EXERCISE INSTRUCTIONS: Return the lines below in which the string "Oslo" occurs.

═════ DATA PROVIDED ═════

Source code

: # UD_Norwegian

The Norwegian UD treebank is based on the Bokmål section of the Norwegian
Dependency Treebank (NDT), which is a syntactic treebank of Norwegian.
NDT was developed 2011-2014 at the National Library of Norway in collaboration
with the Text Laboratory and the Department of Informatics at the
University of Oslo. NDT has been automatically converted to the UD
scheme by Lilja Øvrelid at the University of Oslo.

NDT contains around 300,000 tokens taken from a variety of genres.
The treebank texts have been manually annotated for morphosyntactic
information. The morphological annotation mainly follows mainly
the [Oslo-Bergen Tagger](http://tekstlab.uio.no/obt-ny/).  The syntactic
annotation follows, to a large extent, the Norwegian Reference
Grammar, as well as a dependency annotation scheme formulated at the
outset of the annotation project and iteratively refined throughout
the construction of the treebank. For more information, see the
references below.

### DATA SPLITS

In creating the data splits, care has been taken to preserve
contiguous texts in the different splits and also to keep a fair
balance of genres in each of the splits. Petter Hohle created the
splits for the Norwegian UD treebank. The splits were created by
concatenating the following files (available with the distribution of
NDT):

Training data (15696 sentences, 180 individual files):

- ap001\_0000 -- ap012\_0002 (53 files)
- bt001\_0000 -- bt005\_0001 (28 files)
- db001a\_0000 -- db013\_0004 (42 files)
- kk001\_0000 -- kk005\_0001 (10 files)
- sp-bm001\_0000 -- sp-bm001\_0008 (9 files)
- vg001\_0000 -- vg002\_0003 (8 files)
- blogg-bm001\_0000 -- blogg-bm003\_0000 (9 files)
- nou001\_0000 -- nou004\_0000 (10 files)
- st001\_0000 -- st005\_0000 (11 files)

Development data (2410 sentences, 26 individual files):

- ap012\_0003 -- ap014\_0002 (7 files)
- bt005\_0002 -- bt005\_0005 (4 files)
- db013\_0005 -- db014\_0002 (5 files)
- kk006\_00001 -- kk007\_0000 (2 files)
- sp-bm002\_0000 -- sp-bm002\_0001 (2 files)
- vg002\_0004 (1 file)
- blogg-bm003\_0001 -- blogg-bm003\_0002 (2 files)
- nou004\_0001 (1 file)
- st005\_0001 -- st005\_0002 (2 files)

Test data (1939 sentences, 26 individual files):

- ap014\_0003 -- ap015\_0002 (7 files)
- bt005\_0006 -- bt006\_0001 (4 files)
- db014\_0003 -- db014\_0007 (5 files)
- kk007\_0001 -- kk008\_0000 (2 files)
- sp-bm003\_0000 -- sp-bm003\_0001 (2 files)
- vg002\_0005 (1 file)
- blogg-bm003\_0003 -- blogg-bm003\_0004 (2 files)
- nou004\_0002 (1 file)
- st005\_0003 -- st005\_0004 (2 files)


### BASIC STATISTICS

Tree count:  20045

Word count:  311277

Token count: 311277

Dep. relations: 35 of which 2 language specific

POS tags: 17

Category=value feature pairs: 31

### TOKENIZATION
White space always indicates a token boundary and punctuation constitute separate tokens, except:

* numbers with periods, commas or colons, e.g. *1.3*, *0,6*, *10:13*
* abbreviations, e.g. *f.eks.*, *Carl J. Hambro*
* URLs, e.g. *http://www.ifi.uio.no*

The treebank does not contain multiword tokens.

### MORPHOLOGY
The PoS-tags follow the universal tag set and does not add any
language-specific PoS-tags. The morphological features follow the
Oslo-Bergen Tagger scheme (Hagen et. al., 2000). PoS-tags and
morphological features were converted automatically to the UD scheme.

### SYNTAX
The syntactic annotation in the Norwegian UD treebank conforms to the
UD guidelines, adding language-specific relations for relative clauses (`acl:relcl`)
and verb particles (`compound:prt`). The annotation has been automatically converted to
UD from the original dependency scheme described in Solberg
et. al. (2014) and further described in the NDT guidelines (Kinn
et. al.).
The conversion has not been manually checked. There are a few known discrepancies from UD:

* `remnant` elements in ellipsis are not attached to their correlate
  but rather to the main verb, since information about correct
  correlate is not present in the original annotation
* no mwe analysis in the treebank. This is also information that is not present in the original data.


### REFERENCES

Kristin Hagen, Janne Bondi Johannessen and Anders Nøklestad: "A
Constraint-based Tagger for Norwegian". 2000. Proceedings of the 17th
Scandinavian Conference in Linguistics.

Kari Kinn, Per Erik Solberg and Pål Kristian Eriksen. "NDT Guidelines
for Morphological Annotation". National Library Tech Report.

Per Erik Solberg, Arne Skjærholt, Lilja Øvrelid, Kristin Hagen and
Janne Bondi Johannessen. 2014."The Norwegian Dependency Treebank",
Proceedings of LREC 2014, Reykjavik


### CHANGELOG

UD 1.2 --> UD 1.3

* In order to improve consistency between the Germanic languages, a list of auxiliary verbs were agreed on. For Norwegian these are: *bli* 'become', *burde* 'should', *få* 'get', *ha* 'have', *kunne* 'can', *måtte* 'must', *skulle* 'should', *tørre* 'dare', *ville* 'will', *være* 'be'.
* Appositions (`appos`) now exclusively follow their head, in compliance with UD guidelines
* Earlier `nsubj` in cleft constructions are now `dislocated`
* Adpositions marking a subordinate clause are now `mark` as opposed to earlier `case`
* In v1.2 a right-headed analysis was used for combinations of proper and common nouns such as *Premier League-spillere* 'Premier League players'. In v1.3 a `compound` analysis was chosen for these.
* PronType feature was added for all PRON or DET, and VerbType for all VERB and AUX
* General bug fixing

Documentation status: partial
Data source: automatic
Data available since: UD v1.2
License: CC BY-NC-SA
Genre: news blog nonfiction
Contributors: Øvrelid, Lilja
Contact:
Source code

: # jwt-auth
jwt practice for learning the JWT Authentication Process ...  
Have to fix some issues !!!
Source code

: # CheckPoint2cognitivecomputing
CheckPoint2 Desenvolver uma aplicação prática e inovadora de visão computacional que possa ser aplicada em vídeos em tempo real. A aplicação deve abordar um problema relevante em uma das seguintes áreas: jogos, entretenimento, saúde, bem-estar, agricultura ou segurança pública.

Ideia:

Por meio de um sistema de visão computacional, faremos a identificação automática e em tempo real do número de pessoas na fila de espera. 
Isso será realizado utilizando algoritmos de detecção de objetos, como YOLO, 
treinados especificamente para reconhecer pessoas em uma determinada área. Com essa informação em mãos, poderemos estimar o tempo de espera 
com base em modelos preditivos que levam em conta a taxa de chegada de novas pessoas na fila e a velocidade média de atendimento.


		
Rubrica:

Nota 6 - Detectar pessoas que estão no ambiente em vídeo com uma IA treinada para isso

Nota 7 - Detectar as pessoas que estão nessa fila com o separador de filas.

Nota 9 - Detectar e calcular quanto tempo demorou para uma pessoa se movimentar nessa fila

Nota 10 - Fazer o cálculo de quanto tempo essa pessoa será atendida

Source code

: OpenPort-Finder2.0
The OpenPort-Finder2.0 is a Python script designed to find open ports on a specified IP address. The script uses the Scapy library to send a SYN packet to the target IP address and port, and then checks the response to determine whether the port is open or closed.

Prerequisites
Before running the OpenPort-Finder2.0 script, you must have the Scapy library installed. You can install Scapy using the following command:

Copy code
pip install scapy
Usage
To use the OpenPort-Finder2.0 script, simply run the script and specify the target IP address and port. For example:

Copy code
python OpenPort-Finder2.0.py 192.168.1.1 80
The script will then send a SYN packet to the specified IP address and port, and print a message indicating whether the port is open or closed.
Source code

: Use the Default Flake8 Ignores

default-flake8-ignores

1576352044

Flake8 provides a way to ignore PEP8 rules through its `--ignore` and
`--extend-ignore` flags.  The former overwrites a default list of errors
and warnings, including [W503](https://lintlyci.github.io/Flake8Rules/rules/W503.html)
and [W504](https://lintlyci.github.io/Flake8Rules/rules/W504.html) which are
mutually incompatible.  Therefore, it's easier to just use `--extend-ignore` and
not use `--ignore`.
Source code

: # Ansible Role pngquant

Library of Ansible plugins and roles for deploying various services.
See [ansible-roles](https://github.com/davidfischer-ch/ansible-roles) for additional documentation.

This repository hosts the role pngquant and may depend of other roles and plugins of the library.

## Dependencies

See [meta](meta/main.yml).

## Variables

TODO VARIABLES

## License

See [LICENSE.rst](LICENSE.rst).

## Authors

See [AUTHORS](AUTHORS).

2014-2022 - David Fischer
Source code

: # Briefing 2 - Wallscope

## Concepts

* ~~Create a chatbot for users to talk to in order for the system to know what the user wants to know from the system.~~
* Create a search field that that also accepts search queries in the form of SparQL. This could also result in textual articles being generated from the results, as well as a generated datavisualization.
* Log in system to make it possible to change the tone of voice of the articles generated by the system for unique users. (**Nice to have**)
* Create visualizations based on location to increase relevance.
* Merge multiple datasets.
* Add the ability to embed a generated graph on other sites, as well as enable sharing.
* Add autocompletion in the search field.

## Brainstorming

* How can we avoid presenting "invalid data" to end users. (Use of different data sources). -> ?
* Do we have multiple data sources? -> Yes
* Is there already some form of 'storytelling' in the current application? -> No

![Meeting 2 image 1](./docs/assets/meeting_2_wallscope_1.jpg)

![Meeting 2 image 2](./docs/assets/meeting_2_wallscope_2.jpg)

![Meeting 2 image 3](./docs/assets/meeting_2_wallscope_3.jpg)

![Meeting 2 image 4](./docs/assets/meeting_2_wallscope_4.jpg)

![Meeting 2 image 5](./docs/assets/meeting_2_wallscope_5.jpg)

═════

ANSWER FOR THE TASK:
University of Oslo. NDT has been automatically converted to the UD
scheme by Lilja Øvrelid at the University of Oslo.
the [Oslo-Bergen Tagger](http://tekstlab.uio.no/obt-ny/).  The syntactic
Oslo-Bergen Tagger scheme (Hagen et. al., 2000). PoS-tags and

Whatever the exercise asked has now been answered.